■ EXERCISE DIRECTIONS ■
Starting from the first line below, count the lines carrying the string "cran" and answer with the count by itself.

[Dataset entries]
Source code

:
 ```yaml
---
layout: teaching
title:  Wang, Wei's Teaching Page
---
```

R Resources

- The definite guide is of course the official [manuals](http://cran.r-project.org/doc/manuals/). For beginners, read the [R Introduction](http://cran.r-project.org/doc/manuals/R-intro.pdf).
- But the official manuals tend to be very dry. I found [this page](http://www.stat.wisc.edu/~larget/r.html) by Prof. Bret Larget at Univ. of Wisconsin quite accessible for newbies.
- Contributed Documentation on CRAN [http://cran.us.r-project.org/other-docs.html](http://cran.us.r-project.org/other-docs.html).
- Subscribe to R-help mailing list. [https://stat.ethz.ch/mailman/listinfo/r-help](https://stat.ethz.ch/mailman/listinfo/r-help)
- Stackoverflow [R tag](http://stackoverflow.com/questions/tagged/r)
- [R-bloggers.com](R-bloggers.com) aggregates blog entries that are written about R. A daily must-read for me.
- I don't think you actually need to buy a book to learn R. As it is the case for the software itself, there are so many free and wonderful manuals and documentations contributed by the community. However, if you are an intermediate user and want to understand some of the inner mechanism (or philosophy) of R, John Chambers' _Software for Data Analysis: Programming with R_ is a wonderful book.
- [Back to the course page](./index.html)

■ EXERCISE ANSWER ■
2